▶ WHAT TO DO:
When the word "default" appears in a line of the data below, list that line.

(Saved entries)
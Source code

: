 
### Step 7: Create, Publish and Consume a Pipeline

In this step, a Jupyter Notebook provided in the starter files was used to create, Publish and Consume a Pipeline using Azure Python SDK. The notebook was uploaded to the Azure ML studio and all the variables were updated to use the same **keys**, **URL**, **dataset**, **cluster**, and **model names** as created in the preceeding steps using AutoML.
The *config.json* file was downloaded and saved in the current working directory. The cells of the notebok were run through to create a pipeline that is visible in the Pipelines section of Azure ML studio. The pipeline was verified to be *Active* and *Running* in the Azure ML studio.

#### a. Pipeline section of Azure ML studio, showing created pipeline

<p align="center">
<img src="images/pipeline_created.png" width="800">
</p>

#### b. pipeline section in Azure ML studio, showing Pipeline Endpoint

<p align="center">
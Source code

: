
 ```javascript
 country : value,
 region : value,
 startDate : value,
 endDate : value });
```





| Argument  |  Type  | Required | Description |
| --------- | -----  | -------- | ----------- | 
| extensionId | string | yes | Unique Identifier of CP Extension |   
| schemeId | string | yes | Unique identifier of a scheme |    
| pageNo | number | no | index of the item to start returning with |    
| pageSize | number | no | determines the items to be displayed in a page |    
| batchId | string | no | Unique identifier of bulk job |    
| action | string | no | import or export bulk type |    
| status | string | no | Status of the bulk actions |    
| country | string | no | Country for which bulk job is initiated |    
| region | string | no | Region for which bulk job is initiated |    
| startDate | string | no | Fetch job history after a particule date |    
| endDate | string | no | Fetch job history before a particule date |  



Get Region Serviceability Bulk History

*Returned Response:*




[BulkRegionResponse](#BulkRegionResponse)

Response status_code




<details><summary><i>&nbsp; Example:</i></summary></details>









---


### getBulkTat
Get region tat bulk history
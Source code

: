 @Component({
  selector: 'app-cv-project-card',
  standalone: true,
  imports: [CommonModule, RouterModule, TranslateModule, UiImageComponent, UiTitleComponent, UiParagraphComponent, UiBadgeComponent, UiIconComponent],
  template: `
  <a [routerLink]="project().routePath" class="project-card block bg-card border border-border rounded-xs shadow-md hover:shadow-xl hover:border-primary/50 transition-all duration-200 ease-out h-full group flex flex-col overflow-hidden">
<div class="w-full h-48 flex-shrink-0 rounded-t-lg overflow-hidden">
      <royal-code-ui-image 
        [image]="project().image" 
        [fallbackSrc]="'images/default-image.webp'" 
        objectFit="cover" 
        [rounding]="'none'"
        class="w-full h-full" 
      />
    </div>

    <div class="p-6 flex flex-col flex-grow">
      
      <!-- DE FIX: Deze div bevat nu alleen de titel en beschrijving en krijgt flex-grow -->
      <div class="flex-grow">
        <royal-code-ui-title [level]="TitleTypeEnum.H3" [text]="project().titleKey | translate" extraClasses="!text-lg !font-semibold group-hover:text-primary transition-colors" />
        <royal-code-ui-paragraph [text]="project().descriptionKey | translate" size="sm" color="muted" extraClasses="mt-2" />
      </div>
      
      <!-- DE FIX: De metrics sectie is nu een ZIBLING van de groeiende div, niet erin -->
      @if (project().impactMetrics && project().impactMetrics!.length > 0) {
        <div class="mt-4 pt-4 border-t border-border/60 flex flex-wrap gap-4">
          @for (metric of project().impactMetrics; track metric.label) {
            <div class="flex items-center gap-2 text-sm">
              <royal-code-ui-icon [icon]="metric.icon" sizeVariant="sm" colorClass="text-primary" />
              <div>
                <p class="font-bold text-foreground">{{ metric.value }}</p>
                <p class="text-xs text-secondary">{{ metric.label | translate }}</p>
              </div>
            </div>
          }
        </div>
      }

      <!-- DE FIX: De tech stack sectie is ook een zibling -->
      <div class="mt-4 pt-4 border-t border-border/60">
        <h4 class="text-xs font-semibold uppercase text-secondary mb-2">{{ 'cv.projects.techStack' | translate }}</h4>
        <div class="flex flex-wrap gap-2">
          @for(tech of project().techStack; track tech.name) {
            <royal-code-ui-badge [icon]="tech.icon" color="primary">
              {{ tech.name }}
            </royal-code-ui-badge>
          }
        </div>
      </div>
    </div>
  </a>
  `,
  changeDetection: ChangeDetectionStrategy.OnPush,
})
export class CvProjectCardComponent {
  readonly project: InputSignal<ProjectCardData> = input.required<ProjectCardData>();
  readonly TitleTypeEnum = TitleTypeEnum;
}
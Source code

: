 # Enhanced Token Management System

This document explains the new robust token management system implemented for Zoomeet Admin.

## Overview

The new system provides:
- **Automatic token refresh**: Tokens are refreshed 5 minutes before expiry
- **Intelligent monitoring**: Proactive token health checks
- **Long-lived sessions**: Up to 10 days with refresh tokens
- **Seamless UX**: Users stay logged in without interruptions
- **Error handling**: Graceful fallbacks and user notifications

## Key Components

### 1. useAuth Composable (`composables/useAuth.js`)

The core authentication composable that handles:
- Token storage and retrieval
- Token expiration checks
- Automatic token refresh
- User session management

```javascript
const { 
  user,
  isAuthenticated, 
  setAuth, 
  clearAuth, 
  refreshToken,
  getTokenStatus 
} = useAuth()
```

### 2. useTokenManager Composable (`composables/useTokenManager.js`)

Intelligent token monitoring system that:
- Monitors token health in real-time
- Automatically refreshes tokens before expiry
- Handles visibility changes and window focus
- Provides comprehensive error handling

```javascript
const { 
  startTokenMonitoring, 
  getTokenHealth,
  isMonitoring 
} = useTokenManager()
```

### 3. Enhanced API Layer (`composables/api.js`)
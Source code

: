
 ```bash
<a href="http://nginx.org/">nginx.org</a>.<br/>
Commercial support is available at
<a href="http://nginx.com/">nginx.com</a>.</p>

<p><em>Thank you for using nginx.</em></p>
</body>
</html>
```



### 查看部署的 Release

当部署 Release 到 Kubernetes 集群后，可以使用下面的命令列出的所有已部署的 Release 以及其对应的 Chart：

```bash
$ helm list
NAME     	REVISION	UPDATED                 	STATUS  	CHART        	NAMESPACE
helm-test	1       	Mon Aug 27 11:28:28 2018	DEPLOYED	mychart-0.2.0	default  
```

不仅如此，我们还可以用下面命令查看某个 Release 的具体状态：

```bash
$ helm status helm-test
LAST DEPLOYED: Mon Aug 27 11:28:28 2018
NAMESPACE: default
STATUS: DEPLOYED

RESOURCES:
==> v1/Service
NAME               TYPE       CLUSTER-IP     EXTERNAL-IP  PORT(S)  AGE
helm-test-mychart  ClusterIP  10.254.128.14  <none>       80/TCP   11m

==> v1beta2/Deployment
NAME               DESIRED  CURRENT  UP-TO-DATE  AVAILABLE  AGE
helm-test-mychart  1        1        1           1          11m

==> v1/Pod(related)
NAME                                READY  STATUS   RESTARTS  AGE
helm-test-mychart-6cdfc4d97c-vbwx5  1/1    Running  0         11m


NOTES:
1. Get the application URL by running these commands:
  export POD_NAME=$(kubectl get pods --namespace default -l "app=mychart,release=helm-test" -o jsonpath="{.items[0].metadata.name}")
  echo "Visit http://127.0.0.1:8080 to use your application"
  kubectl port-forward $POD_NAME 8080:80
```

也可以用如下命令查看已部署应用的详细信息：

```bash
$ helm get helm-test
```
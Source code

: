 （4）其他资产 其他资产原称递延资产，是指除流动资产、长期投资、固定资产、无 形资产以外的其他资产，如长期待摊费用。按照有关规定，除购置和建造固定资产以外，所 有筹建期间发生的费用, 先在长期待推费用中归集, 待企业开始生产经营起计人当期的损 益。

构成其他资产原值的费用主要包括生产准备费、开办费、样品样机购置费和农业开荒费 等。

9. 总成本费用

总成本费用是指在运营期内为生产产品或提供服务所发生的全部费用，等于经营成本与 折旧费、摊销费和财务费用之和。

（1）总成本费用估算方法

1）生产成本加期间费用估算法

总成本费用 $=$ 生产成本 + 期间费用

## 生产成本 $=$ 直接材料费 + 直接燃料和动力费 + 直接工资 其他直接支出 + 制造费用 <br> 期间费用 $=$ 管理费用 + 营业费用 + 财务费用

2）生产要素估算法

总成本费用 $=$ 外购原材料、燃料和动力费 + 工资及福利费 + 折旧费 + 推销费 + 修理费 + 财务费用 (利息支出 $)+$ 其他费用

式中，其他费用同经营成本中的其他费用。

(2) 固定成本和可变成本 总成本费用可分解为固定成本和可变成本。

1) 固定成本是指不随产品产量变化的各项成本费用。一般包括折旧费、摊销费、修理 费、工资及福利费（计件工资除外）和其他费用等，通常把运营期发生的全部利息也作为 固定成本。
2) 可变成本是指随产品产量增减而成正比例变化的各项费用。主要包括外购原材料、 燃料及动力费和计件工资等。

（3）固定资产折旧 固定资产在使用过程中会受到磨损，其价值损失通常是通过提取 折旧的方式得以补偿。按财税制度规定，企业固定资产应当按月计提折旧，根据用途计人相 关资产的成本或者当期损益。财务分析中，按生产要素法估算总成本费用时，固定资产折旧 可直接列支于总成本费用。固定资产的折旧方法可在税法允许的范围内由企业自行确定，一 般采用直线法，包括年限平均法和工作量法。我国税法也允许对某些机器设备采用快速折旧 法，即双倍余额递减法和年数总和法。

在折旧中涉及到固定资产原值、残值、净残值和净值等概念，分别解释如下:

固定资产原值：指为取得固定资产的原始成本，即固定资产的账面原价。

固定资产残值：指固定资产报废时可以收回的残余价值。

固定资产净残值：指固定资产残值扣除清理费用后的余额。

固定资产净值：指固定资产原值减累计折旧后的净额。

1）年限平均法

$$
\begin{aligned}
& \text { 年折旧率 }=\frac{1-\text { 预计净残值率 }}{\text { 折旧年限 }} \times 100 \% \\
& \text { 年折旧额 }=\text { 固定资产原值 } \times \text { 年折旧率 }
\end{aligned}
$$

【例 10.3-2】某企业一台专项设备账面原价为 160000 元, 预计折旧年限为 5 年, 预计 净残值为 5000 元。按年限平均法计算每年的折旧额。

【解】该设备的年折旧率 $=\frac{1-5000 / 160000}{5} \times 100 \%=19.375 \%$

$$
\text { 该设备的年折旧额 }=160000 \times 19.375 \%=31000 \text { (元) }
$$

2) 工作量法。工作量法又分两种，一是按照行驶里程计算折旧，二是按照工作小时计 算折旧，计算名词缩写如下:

▶ TASK SOLUTION:
        [fallbackSrc]="'images/default-image.webp'" 
helm-test	1       	Mon Aug 27 11:28:28 2018	DEPLOYED	mychart-0.2.0	default  
NAMESPACE: default
  export POD_NAME=$(kubectl get pods --namespace default -l "app=mychart,release=helm-test" -o jsonpath="{.items[0].metadata.name}")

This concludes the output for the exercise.